◆ Problem to work on ◆
Below are the records. State how many of their lines hold the word "that", and add nothing else.

◆ Task inputs ◆

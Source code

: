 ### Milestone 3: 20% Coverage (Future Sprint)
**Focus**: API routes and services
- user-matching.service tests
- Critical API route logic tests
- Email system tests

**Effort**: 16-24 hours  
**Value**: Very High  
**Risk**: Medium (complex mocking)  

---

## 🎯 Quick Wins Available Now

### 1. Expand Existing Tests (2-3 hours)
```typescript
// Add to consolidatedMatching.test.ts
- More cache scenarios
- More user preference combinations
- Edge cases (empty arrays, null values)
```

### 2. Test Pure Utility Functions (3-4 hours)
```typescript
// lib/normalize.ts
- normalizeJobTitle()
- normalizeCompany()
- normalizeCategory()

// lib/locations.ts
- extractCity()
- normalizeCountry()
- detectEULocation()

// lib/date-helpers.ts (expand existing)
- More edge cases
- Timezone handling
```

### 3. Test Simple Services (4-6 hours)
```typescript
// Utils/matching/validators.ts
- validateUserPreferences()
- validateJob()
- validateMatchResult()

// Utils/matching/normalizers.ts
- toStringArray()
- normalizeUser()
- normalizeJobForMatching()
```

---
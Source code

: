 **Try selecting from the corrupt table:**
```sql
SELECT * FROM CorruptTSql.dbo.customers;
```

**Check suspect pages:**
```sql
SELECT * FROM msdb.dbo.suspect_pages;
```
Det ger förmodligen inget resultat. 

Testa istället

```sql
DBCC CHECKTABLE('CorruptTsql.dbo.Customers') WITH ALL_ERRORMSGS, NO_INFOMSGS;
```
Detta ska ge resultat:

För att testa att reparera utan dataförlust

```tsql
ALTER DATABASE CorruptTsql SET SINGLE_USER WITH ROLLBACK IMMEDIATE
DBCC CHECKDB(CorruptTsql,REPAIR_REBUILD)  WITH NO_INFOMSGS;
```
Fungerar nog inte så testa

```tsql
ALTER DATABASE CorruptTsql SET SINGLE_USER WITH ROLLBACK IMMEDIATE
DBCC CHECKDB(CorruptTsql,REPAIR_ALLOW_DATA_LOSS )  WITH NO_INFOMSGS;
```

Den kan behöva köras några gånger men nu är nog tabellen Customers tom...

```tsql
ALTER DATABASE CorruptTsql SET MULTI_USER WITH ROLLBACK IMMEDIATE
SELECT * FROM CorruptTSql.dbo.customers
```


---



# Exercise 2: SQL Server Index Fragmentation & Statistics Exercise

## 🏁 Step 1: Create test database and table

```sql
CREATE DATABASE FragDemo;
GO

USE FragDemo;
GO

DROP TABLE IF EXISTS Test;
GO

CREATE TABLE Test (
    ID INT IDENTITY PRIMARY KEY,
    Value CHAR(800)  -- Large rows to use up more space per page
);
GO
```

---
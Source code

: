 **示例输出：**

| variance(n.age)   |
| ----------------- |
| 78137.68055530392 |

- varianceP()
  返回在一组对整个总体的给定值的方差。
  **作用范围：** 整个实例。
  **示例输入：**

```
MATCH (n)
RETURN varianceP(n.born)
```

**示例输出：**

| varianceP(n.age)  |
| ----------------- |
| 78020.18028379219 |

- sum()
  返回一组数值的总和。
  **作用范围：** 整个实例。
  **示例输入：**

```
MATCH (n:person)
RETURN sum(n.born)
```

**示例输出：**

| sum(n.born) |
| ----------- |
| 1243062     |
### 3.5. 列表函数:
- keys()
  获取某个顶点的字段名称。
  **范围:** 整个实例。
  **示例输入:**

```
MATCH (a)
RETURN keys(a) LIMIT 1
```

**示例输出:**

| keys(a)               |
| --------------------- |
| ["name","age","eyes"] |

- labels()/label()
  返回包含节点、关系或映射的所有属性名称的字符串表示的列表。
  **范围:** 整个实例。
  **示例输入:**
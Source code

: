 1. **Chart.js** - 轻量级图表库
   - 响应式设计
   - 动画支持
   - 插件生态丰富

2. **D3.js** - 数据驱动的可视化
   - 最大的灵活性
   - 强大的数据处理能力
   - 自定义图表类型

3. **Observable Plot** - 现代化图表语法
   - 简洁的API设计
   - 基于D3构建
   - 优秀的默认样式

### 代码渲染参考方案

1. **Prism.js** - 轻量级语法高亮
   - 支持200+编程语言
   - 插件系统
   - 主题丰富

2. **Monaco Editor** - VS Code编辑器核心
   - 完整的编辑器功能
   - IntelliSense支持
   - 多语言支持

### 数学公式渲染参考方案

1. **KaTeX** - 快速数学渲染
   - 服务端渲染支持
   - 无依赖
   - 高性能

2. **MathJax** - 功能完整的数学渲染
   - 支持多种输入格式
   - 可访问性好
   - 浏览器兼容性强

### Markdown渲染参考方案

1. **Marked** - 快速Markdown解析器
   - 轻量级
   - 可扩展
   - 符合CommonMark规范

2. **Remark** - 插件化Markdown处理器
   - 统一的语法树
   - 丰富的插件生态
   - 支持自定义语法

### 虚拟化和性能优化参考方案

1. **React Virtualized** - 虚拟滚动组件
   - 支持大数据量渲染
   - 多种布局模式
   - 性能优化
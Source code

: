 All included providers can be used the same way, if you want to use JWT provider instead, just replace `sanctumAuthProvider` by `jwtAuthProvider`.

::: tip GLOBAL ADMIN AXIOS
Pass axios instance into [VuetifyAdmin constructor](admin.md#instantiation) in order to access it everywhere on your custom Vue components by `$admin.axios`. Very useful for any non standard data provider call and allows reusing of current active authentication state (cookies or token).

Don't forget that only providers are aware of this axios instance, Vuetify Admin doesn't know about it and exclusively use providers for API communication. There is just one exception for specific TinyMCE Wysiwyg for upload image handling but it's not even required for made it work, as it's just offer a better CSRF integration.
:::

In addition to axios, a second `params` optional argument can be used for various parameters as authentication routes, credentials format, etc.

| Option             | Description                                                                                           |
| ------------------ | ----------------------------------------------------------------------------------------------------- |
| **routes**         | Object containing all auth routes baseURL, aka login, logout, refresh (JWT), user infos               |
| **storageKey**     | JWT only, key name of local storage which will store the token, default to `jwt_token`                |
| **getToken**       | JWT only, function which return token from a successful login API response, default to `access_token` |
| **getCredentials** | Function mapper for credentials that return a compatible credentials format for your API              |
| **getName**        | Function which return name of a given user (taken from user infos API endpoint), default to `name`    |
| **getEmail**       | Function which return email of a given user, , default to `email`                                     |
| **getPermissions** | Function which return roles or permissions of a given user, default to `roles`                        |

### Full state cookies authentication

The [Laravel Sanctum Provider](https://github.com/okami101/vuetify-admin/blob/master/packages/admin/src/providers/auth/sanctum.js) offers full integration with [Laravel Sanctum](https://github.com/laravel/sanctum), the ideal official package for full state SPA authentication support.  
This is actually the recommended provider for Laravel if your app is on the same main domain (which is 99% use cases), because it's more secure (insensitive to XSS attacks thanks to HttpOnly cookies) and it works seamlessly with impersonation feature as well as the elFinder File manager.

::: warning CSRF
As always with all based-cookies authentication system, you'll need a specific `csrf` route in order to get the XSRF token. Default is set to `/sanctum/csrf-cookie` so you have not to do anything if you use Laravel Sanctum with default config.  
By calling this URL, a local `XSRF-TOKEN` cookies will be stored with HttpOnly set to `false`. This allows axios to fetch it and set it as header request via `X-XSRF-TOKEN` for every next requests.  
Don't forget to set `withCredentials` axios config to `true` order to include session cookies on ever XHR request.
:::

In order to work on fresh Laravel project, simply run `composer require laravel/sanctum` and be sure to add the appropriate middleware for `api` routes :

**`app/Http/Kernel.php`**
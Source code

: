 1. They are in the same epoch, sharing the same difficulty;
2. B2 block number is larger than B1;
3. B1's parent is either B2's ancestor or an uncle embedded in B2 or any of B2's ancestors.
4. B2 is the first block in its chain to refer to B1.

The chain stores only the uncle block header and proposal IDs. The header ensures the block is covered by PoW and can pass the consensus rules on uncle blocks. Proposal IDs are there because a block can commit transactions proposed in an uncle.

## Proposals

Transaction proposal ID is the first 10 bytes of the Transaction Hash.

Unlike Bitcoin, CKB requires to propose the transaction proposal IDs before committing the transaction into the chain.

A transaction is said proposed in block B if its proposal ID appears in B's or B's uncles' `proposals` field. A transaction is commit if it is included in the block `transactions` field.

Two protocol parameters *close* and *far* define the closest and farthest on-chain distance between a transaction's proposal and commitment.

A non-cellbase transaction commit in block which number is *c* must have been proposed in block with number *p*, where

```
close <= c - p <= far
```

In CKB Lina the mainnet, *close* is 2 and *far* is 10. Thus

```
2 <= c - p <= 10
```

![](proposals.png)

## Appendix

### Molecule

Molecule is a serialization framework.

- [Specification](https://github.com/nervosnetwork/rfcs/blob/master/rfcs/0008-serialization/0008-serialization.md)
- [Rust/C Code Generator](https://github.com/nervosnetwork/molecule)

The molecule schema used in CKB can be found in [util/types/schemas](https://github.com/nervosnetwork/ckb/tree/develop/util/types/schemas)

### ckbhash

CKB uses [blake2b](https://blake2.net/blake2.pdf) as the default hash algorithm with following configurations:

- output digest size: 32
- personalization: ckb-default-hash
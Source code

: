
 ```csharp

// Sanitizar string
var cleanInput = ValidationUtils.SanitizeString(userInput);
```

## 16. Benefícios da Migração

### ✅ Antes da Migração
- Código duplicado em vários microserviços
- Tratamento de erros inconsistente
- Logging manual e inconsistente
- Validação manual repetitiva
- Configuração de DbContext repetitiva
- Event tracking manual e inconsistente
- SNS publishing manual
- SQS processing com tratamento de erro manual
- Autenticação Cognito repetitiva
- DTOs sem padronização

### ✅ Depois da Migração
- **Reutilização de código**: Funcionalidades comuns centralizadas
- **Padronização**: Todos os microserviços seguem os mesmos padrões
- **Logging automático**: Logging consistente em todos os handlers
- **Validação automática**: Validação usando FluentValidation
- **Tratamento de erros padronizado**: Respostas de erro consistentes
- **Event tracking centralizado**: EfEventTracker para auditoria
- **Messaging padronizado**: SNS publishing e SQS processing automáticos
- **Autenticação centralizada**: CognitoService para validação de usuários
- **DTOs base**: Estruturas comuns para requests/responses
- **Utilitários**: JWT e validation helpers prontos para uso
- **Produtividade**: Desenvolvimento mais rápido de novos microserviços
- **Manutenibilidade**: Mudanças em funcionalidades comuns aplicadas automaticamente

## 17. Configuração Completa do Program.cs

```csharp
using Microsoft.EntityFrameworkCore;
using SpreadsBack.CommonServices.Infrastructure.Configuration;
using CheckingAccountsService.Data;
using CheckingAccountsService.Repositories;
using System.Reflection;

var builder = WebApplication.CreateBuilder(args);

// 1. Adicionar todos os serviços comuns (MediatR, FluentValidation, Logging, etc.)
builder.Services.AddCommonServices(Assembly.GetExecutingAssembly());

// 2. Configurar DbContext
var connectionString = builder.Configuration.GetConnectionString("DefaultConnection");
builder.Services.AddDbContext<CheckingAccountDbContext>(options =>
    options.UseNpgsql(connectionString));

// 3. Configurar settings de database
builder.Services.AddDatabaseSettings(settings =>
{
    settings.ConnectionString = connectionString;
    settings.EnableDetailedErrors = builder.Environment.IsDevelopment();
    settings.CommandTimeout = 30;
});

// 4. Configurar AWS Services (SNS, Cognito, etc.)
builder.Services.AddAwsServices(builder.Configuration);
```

◆ Output of the exercise ◆
2